Ioannina is first definitely mentioned in a 1020 decree by the Byzantine emperor Basil II, but it clearly existed for several centuries before. Traditionally, the foundation and first fortification of the city have been placed in the 6th century, when the historian Procopius (De Aedificiis, IV.1.39–42) records the construction of a new, "well-fortified" city by the Byzantine emperor Justinian I for the inhabitants of ancient Euroia. This view is not supported, however, by any concrete archaeological evidence. Early 21st-century excavations furthermore have brought to light fortifications dating to the Hellenistic period (4th–3rd centuries BC), the course of which was largely followed by later reconstructions of the fortress in the Byzantine and Ottoman periods. The identification of the site with one of the known ancient cities of Epirus has not yet been possible. The Greek archaeologist K. Tsoures dated the Byzantine city walls and the northeastern citadel to the 10th century. Additions in the late 11th century, including the southeastern citadel, are traditionally ascribed to the short-lived occupation of the city by the Normans under the leadership of Bohemond of Taranto.

After the fall of the Byzantine Empire to the Fourth Crusade in 1204, the town's history was turbulent: it became part of the Byzantine Greek successor state of Epirus, fell to the restored Byzantine Empire under the Palaiologos dynasty in 1319, and was captured by the Serbian ruler Stefan Dushan in 1346. The Florentine adventurer Esau de' Buondelmonti captured the city from its Serbian rulers in 1385, to be followed by the Tocco family, rulers of Cephalonia and Zakynthos, from 1411 until the capture of the city by the Ottoman Empire on 9 October 1430. In the years immediately after 1204, the city walls and the northeastern citadel were reconstructed, while further reconstruction was undertaken in 1367–84 under Thomas Preljubović. The course of the Byzantine walls largely coincides with the extant fortification, but few details about it, such as the number and structure of the towers, were known until excavations during the last couple of decades.

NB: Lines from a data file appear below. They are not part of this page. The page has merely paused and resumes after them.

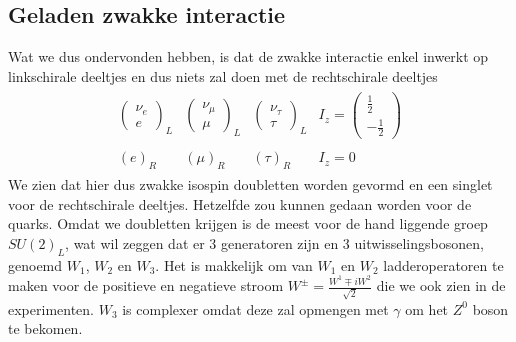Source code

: \documentclass[../main.tex]{subfiles}
\begin{document}
\subsection{Geladen zwakke interactie}%
\label{sub:geladen_zwakke_interactie}

Wat we dus ondervonden hebben, is dat de zwakke interactie enkel inwerkt op linkschirale deeltjes en dus niets zal doen met de rechtschirale deeltjes
\begin{equation}
    \begin{aligned}
        \label{eq:zwakke_families}
        \begin{matrix}
            \begin{pmatrix}
                \nu_e\\
                e
            \end{pmatrix}_L &
            \begin{pmatrix}
                \nu_\mu\\
                \mu
            \end{pmatrix}_L &
            \begin{pmatrix}
                \nu_\tau\\
                \tau
            \end{pmatrix}_L &
            I_z=
            \begin{pmatrix}
                \frac{1}{2}\\
                -\frac{1}{2}
            \end{pmatrix}\\
            &&&\\
        (e)_R & (\mu)_R & (\tau)_R & I_z = 0
        \end{matrix}
    \end{aligned}
\end{equation}
We zien dat hier dus zwakke isospin doubletten worden gevormd en een singlet voor de rechtschirale deeltjes. Hetzelfde zou kunnen gedaan worden voor de quarks. Omdat we doubletten krijgen is de meest voor de hand liggende groep $SU(2)_L$, wat wil zeggen dat er 3 generatoren zijn en 3 uitwisselingsbosonen, genoemd $W_1$, $W_2$ en $W_3$. Het is makkelijk om van $W_1$ en $W_2$ ladderoperatoren te maken voor de positieve en negatieve stroom $W^\pm = \frac{W^1\mp iW^2}{\sqrt{2}}$ die we ook zien in de experimenten. $W_3$ is complexer omdat deze zal opmengen met $\gamma$ om het $Z^0$ boson te bekomen.
\end{document}
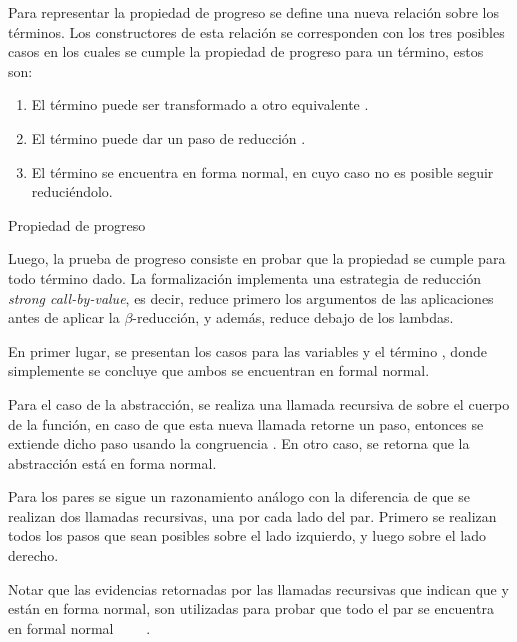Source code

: Para representar la propiedad de progreso se define una nueva relación  sobre los términos.
Los constructores de esta relación se corresponden con los tres posibles casos en los cuales se cumple la propiedad de progreso para un término, estos son:
\begin{enumerate}
	\item El término puede ser transformado a otro equivalente \type{$\_\rightleftarrows\_$}.
	\item El término puede dar un paso de reducción \type{$\_\hookrightarrow\_$}.
	\item El término se encuentra en forma normal, en cuyo caso no es posible seguir reduciéndolo.
\end{enumerate}

\begin{codigo}
	Propiedad de progreso
\end{codigo}

Luego, la prueba de progreso consiste en probar que la propiedad  se cumple para todo término dado.
La formalización implementa una estrategia de reducción \textit{strong call-by-value}, es decir, reduce primero los argumentos de las aplicaciones antes de aplicar la $\beta$-reducción, y además, reduce debajo de los lambdas.

En primer lugar, se presentan los casos para las variables y el término \const{$\star$}, donde simplemente se concluye que ambos se encuentran en formal normal.


Para el caso de la abstracción, se realiza una llamada recursiva de  sobre el cuerpo de la función, en caso de que esta nueva llamada retorne un paso, entonces se extiende dicho paso usando la congruencia \const{$\zeta$}.
En otro caso, se retorna que la abstracción está en forma normal.


Para los pares se sigue un razonamiento análogo con la diferencia de que se realizan dos llamadas recursivas, una por cada lado del par.
Primero se realizan todos los pasos que sean posibles sobre el lado izquierdo, y luego sobre el lado derecho.


Notar que las evidencias retornadas por las llamadas recursivas que indican que  y  están en forma normal, son utilizadas para probar que todo el par se encuentra en formal normal ~~\const{,}~~\const{$\rangle$}.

The city remained under Ottoman rule from 1430 until captured by Greece in the First Balkan War in 1913. In the Ottoman era, the city enjoyed considerable prosperity, and reached the height of its pre-eminence under the rule of Ali Pasha, who became the ruler of a large semi-autonomous state encompassing much of modern-day Greece and Albania between 1787 and his downfall and execution in 1822. It is to the period of Ali Pasha's rule that the present form of the castle largely dates; the modifications or repairs undertaken on the Byzantine walls by previous Ottoman governors are now no longer discernible, as Ali Pasha initiated a wide-ranging reconstruction of the walls in the early 19th century, which was completed in 1815. It incorporated, as far as was possible, the pre-existing Byzantine fortifications, while adding a new wall in front. The interval was filled up with rubble or provided with arched galleries, forming a large terraced surface on top on which cannon could be installed.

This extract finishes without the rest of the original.